Improving In-Context Learning Performance in Machine Translation

1. Introduction

Large language models (LLMs) have shown impressive proficiency in downstream tasks through conditioning on input-label pairs. This inference mode is called in-context learning (Brown et al. 2020). GPT-4 can improve its translation capabilities without fine-tuning by providing specific task examples.

Figure 1: In-context learning for Chinese to English translation using few-shot examples

The effectiveness of in-context learning stems from Implicit Bayesian Inference (Xie et al. 2022). Random selection of examples cannot effectively help GPT-4 understand the prompt concept. The primary objective is strategic selection of suitable examples based on user input.

2. Proposed Method

This methodology assumes access to a dataset Ds containing translation pairs. A text retriever (Gao 2023) locates and selects the top K sentences with similar meaning to the user prompt.

The retriever has two components:

TF-IDF Matrix - measures term frequency and inverse document frequency
Cosine Similarity - measures similarity between TF-IDF vectors

TF-IDF Score

TF-IDF scores measure the significance of words within documents:

TF (Term Frequency): How often a word appears in a document
IDF (Inverse Document Frequency): Significance of a word across the corpus

Cosine Similarity

Cosine similarity assesses similarity between two vectors by considering the angle between their representations. Higher scores indicate greater similarity between the user prompt and dataset documents.

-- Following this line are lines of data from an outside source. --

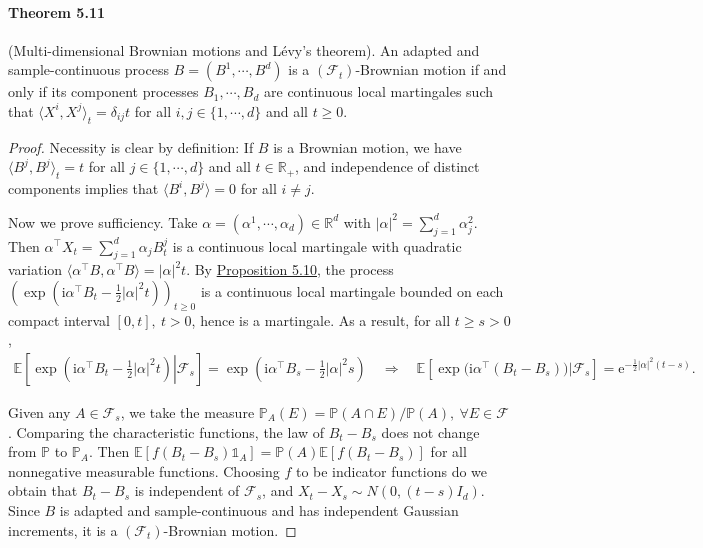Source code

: \documentclass{article}
\numberwithin{equation}{section}
\newcommand{\e}{\mathrm{e}}
\newcommand{\E}{\mathbb{E}}
\renewcommand{\P}{\mathbb{P}}
\renewcommand{\i}{\mathrm{i}}
\theoremstyle{plain}
\theoremstyle{definition}
\begin{document}
\paragraph{Theorem 5.11\label{thm:5.11}} (Multi-dimensional Brownian motions and Lévy’s theorem). An adapted and sample-continuous process $B=(B^1,\cdots,B^d)$ is a $(\mathscr{F}_t)$-Brownian motion if and only if its component processes $B_1,\cdots,B_d$ are continuous local martingales such that $\langle X^i,X^j\rangle_t=\delta_{ij}t$ for all $i,j\in\{1,\cdots,d\}$ and all $t\geq 0$.
\begin{proof}
Necessity is clear by definition: If $B$ is a Brownian motion, we have $\langle B^j,B^j\rangle_t=t$ for all $j\in\{1,\cdots,d\}$ and all $t\in\mathbb{R}_+$, and independence of distinct components implies that $\langle B^i,B^j\rangle=0$ for all $i\neq j$.

Now we prove sufficiency. Take $\alpha=(\alpha^1,\cdots,\alpha_d)\in\mathbb{R}^d$ with $\vert\alpha\vert^2=\sum_{j=1}^d\alpha_j^2$. Then $\alpha^\top X_t = \sum_{j=1}^d\alpha_j B^j_t$ is a continuous local martingale with quadratic variation $\langle \alpha^\top B,\alpha^\top B\rangle = \vert\alpha\vert^2 t$. By \hyperref[prop:5.10]{Proposition 5.10}, the process $\left(\exp(\i\alpha^\top B_t-\frac{1}{2}\vert\alpha\vert^2t)\right)_{t\geq 0}$ is a continuous local martingale bounded on each compact interval $[0,t],\ t>0$, hence is a martingale. As a result, for all $t\geq s>0$,
\begin{align*}
	\E\left[\left.\exp\left(\i\alpha^\top B_t-\frac{1}{2}\vert\alpha\vert^2t\right)\right|\mathscr{F}_s\right] = \exp\left(\i\alpha^\top B_s-\frac{1}{2}\vert\alpha\vert^2s\right) \quad\Rightarrow\quad \E\left[\exp\bigl(\i\alpha^\top(B_t-B_s)\bigr)|\mathscr{F}_s\right]=\e^{-\frac{1}{2}\vert\alpha\vert^2(t-s)}.
\end{align*}

Given any $A\in\mathscr{F}_s$, we take the measure $\P_A(E)=\P(A\cap E)/\P(A),\ \forall E\in\mathscr{F}$. Comparing the characteristic functions, the law of $B_t-B_s$ does not change from $\P$ to $\P_A$. Then $\E\left[f(B_t-B_s)\mathds{1}_A\right]=\P(A)\E\left[f(B_t-B_s)\right]$ for all nonnegative measurable functions. Choosing $f$ to be indicator functions do we obtain that $B_t-B_s$ is independent of $\mathscr{F}_s$, and $X_t-X_s\sim N(0,(t-s)I_d)$. Since $B$ is adapted and sample-continuous and has independent Gaussian increments, it is a $(\mathscr{F}_t)$-Brownian motion.
\end{proof}
\end{document}

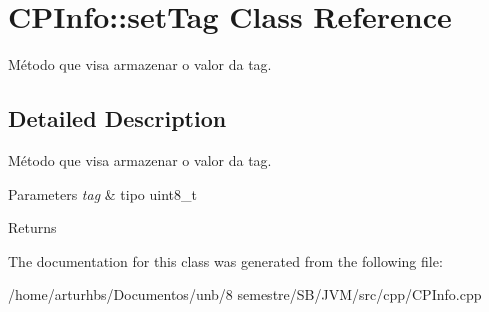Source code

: \hypertarget{classCPInfo_1_1setTag}{}\section{C\+P\+Info\+:\+:set\+Tag Class Reference}
\label{classCPInfo_1_1setTag}


Método que visa armazenar o valor da tag.  




\subsection{Detailed Description}
Método que visa armazenar o valor da tag. 


\begin{DoxyParams}{Parameters}
{\em tag} & tipo uint8\+\_\+t \\
\hline
\end{DoxyParams}
\begin{DoxyReturn}{Returns}

\end{DoxyReturn}


The documentation for this class was generated from the following file\+:\begin{DoxyCompactItemize}
\item 
/home/arturhbs/\+Documentos/unb/8 semestre/\+S\+B/\+J\+V\+M/src/cpp/C\+P\+Info.\+cpp\end{DoxyCompactItemize}
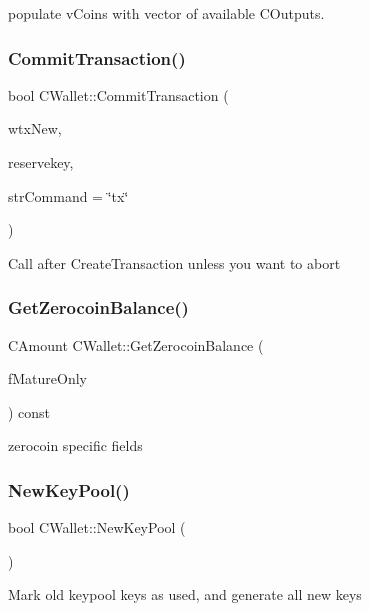 populate v\+Coins with vector of available C\+Outputs. \mbox{\label{group___actions_gaa13fbeaebd271f910a54cc5b82d73fde}} 
\subsubsection{\texorpdfstring{Commit\+Transaction()}{CommitTransaction()}}
{\footnotesize\ttfamily bool C\+Wallet\+::\+Commit\+Transaction (\begin{DoxyParamCaption}\item[{\mbox{\hyperlink{class_c_wallet_tx}{C\+Wallet\+Tx}} \&}]{wtx\+New,  }\item[{\mbox{\hyperlink{class_c_reserve_key}{C\+Reserve\+Key}} \&}]{reservekey,  }\item[{std\+::string}]{str\+Command = {\ttfamily \char`\"{}tx\char`\"{}} }\end{DoxyParamCaption})}

Call after Create\+Transaction unless you want to abort \mbox{\label{group___actions_gaba22138d6c6eabe35feed7570a78ee7d}} 
\subsubsection{\texorpdfstring{Get\+Zerocoin\+Balance()}{GetZerocoinBalance()}}
{\footnotesize\ttfamily C\+Amount C\+Wallet\+::\+Get\+Zerocoin\+Balance (\begin{DoxyParamCaption}\item[{bool}]{f\+Mature\+Only }\end{DoxyParamCaption}) const}

zerocoin specific fields \mbox{\label{group___actions_ga7353ba1e79fc4167fbfbe79b41698fa7}} 
\subsubsection{\texorpdfstring{New\+Key\+Pool()}{NewKeyPool()}}
{\footnotesize\ttfamily bool C\+Wallet\+::\+New\+Key\+Pool (\begin{DoxyParamCaption}{ }\end{DoxyParamCaption})}

Mark old keypool keys as used, and generate all new keys 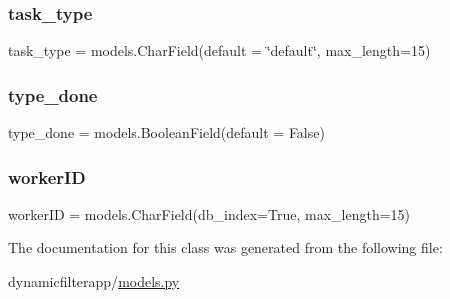 \mbox{\label{classdynamicfilterapp_1_1models_1_1_task_ab8d9e3d1f9fdf95a31d7b4ce32768eab}} 
\subsubsection{\texorpdfstring{task\_type}{task\_type}}
{\footnotesize\ttfamily task\+\_\+type = models.\+Char\+Field(default = \char`\"{}default\char`\"{}, max\+\_\+length=15)\hspace{0.3cm}{\ttfamily [static]}}

\mbox{\label{classdynamicfilterapp_1_1models_1_1_task_a47b4d7e0fa28b08ed57f086799b026d2}} 
\subsubsection{\texorpdfstring{type\_done}{type\_done}}
{\footnotesize\ttfamily type\+\_\+done = models.\+Boolean\+Field(default = False)\hspace{0.3cm}{\ttfamily [static]}}

\mbox{\label{classdynamicfilterapp_1_1models_1_1_task_ab569d6674e112f916cbe81a2304d418f}} 
\subsubsection{\texorpdfstring{workerID}{workerID}}
{\footnotesize\ttfamily worker\+ID = models.\+Char\+Field(db\+\_\+index=True, max\+\_\+length=15)\hspace{0.3cm}{\ttfamily [static]}}



The documentation for this class was generated from the following file\+:\begin{DoxyCompactItemize}
\item 
dynamicfilterapp/\mbox{\hyperlink{models_8py}{models.\+py}}\end{DoxyCompactItemize}

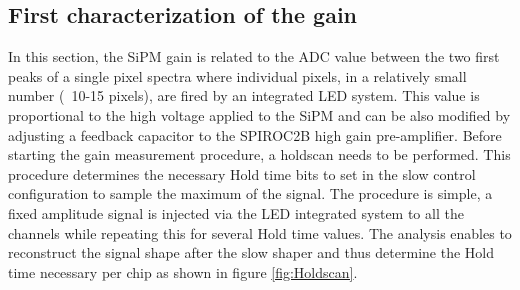 \begin{table}[htb!]
  \centering
  \caption{List of breakdown and operating voltages applied to each SiPM types. $V_{op}$ represents $V_{Br} + V_{overvoltage}$.}
  \label{table:Voltage_SiPM}
\end{table}

\subsection{First characterization of the gain}

In this section, the SiPM gain is related to the ADC value between the two first peaks of a single pixel spectra where individual pixels, in a relatively small number (~10-15 pixels), are fired by an integrated LED system. This value is proportional to the high voltage applied to the SiPM and can be also modified by adjusting a feedback capacitor to the SPIROC2B high gain pre-amplifier. Before starting the gain measurement procedure, a holdscan needs to be performed. This procedure determines the necessary Hold time bits to set in the slow control configuration to sample the maximum of the signal. The procedure is simple, a fixed amplitude signal is injected via the LED integrated system to all the channels while repeating this for several Hold time values. The analysis enables to reconstruct the signal shape after the slow shaper and thus determine the Hold time necessary per chip as shown in figure \ref{fig:Holdscan}.

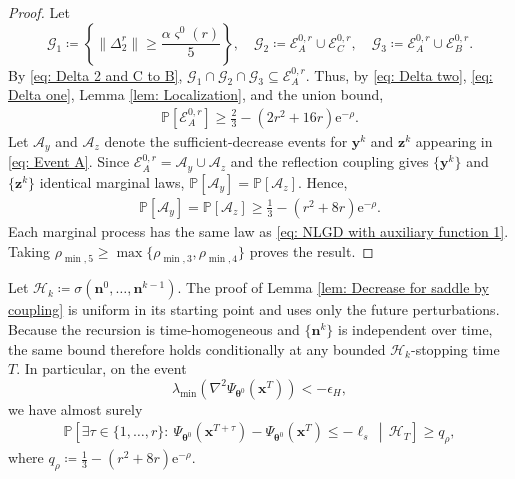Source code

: \documentclass{siamart251216}
\begin{document}
\begin{proof}
    Let
    \[
        \mathcal{G}_{1}\coloneqq\left\{\|\Delta_{2}^{r}\|\geq\frac{\alpha\varsigma^{0}(r)}{5}\right\},\quad
        \mathcal{G}_{2}\coloneqq\mathcal{E}_{A}^{0,r}\cup\mathcal{E}_{C}^{0,r},\quad
        \mathcal{G}_{3}\coloneqq\mathcal{E}_{A}^{0,r}\cup\mathcal{E}_{B}^{0,r}.
    \]
    By \eqref{eq: Delta 2 and C to B}, $\mathcal{G}_{1}\cap\mathcal{G}_{2}\cap\mathcal{G}_{3}\subseteq\mathcal{E}_{A}^{0,r}$. Thus, by \eqref{eq: Delta two}, \eqref{eq: Delta one}, Lemma \ref{lem: Localization}, and the union bound,
    \begin{gather*}
        \mathbb{P}[\mathcal{E}_{A}^{0,r}]
        \geq\frac{2}{3}-(2r^{2}+16r)\mathrm{e}^{-\rho}.
    \end{gather*}
    Let $\mathcal{A}_{y}$ and $\mathcal{A}_{z}$ denote the sufficient-decrease events for $\mathbf{y}^{k}$ and $\mathbf{z}^{k}$ appearing in \eqref{eq: Event A}. Since $\mathcal{E}_{A}^{0,r}=\mathcal{A}_{y}\cup\mathcal{A}_{z}$ and the reflection coupling gives $\{\mathbf{y}^{k}\}$ and $\{\mathbf{z}^{k}\}$ identical marginal laws, $\mathbb{P}[\mathcal{A}_{y}]=\mathbb{P}[\mathcal{A}_{z}]$. Hence,
    \begin{gather*}
        \mathbb{P}[\mathcal{A}_{y}]
        =\mathbb{P}[\mathcal{A}_{z}]
        \geq\frac{1}{3}-(r^{2}+8r)\mathrm{e}^{-\rho}.
    \end{gather*}
    Each marginal process has the same law as \eqref{eq: NLGD with auxiliary function 1}. Taking $\rho_{\min,5}\geq\max\{\rho_{\min,3},\rho_{\min,4}\}$ proves the result.
\end{proof}

Let $\mathcal{H}_{k}\coloneqq\sigma(\mathbf{n}^{0},\ldots,\mathbf{n}^{k-1})$. The proof of Lemma \ref{lem: Decrease for saddle by coupling} is uniform in its starting point and uses only the future perturbations. Because the recursion is time-homogeneous and $\{\mathbf{n}^{k}\}$ is independent over time, the same bound therefore holds conditionally at any bounded $\mathcal{H}_{k}$-stopping time $T$. In particular, on the event
\[
    \lambda_{\min}\!\left(\nabla^{2}\Psi_{\boldsymbol{\theta}^{0}}(\mathbf{x}^{T})\right)<-\epsilon_H,
\]
we have almost surely
\begin{gather}
    \label{eq: conditional saddle decrease}
    \mathbb{P}\left[\exists\tau\in\{1,\ldots,r\}:~
    \Psi_{\boldsymbol{\theta}^{0}}(\mathbf{x}^{T+\tau})-\Psi_{\boldsymbol{\theta}^{0}}(\mathbf{x}^{T})
    \leq-\ell_s\,\middle|\,\mathcal{H}_{T}\right]\geq q_{\rho},
\end{gather}
where $q_{\rho}\coloneqq\frac{1}{3}-(r^{2}+8r)\mathrm{e}^{-\rho}$.
\end{document}
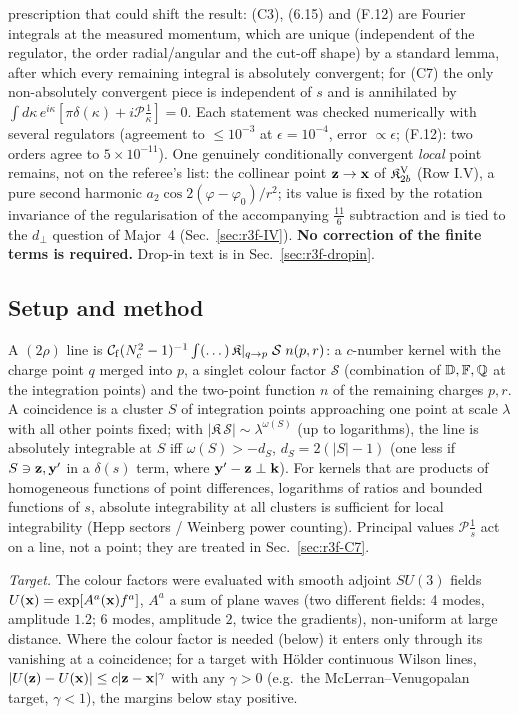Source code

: prescription that could shift the result: (C3), (6.15) and (F.12) are Fourier integrals at the measured momentum, which are unique (independent of the regulator, the order radial/angular and the cut-off shape) by a standard lemma, after which every remaining integral is absolutely convergent; for (C7) the only non-absolutely convergent piece is independent of $s$ and is annihilated by $\int d\kappa\,e^{i\kappa}[\pi\delta(\kappa)+i\mathcal P\frac1\kappa]=0$. Each statement was checked numerically with several regulators (agreement to $\le10^{-3}$ at $\epsilon=10^{-4}$, error $\propto\epsilon$; (F.12): two orders agree to $5\times10^{-11}$). One genuinely conditionally convergent \emph{local} point remains, not on the referee's list: the collinear point $\mathbf{z}\to\mathbf{x}$ of $\mathfrak K^{\rm V}_{2b}$ (Row I.V), a pure second harmonic $a_2\cos2(\varphi-\varphi_0)/r^2$; its value is fixed by the rotation invariance of the regularisation of the accompanying $\frac{11}{6}$ subtraction and is tied to the $d_\perp$ question of Major~4 (Sec.~\ref{sec:r3f-IV}). \textbf{No correction of the finite terms is required.} Drop-in text is in Sec.~\ref{sec:r3f-dropin}.

\subsection{Setup and method}\label{sec:r3f-setup}
\noindent A $(2\rho)$ line is $\mathcal C_{\rm f}(N_c^2-1)^{-1}\int(\dots)\,\mathfrak K|_{q\to p}\;\mathcal S\;n(p,r)$: a $c$-number kernel with the charge point $q$ merged into $p$, a singlet colour factor $\mathcal S$ (combination of $\mathbb{D},\mathbb{F},\mathbb{Q}$ at the integration points) and the two-point function $n$ of the remaining charges $p,r$. A coincidence is a cluster $S$ of integration points approaching one point at scale $\lambda$ with all other points fixed; with $|\mathfrak K\,\mathcal S|\sim\lambda^{\omega(S)}$ (up to logarithms), the line is absolutely integrable at $S$ iff $\omega(S)>-d_S$, $d_S=2(|S|-1)$ (one less if $S\ni\mathbf{z},\mathbf{y}'$ in a $\delta(s)$ term, where $\mathbf{y}'-\mathbf{z}\perp\mathbf{k}$). For kernels that are products of homogeneous functions of point differences, logarithms of ratios and bounded functions of $s$, absolute integrability at all clusters is sufficient for local integrability (Hepp sectors / Weinberg power counting). Principal values $\mathcal P\frac1s$ act on a line, not a point; they are treated in Sec.~\ref{sec:r3f-C7}.

\noindent\emph{Target.} The colour factors were evaluated with smooth adjoint $SU(3)$ fields $U(\mathbf{x})=\exp[A^a(\mathbf{x})f^a]$, $A^a$ a sum of plane waves (two different fields: 4 modes, amplitude $1.2$; 6 modes, amplitude $2$, twice the gradients), non-uniform at large distance. Where the colour factor is needed (below) it enters only through its vanishing at a coincidence; for a target with H\"older continuous Wilson lines, $|U(\mathbf{z})-U(\mathbf{x})|\le c|\mathbf{z}-\mathbf{x}|^\gamma$ with any $\gamma>0$ (e.g.\ the McLerran--Venugopalan target, $\gamma<1$), the margins below stay positive.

Figure 2: Using TF-IDF matrix and cosine similarity to select top-K examples from the dataset

3. Experimental Setup

3.1 Experimental Procedure

The experiment covers three scenarios:

No ICL: GPT-4 translation without in-context learning examples
Random ICL: Random selection of translation examples
Proposed Method: TF-IDF retriever selects top 4 examples based on similarity scores

Evaluation Metrics

BLEU Score: Compares translated segments with reference translations (Papineni et al. 2002)
COMET Score: Neural framework for multilingual MT evaluation achieving state-of-the-art correlation with human judgments (Rei et al. 2020)

3.2 Datasets

OPUS-100 (Zhang et al. 2020) was chosen because it:

Contains diverse translation language pairs (ZH-EN, JA-EN, VI-EN)
Covers diverse domains for effective example selection

Configuration:

10,000 training instances per language pair for Ds
First 100 sentences from test set for evaluation

3.3 Implementation

Using scikit-learn’s TfidfVectorizer and cosine_similarity functions:

Merge user prompt with Ds
Calculate cosine similarity scores between prompt and all sentences
Select top 4 examples based on similarity
Embed examples into GPT-4 prompt

Figure 3: Final prompt with four examples identified by the retriever

4. Results and Discussion

Table 1: Translation accuracy across three scenarios for all language pairs

Key Findings:

The proposed approach shows superior translation accuracy across all language pairs
A 1% improvement in BLEU score is significant in machine translation
Random ICL sometimes performs worse than no ICL at all
This highlights the importance of judicious example selection

Dataset Size Impact

Table 2: Translation accuracy with different dataset sizes

Testing with 1 million sentences confirmed that larger Ds datasets improve GPT-4 task learning effectiveness.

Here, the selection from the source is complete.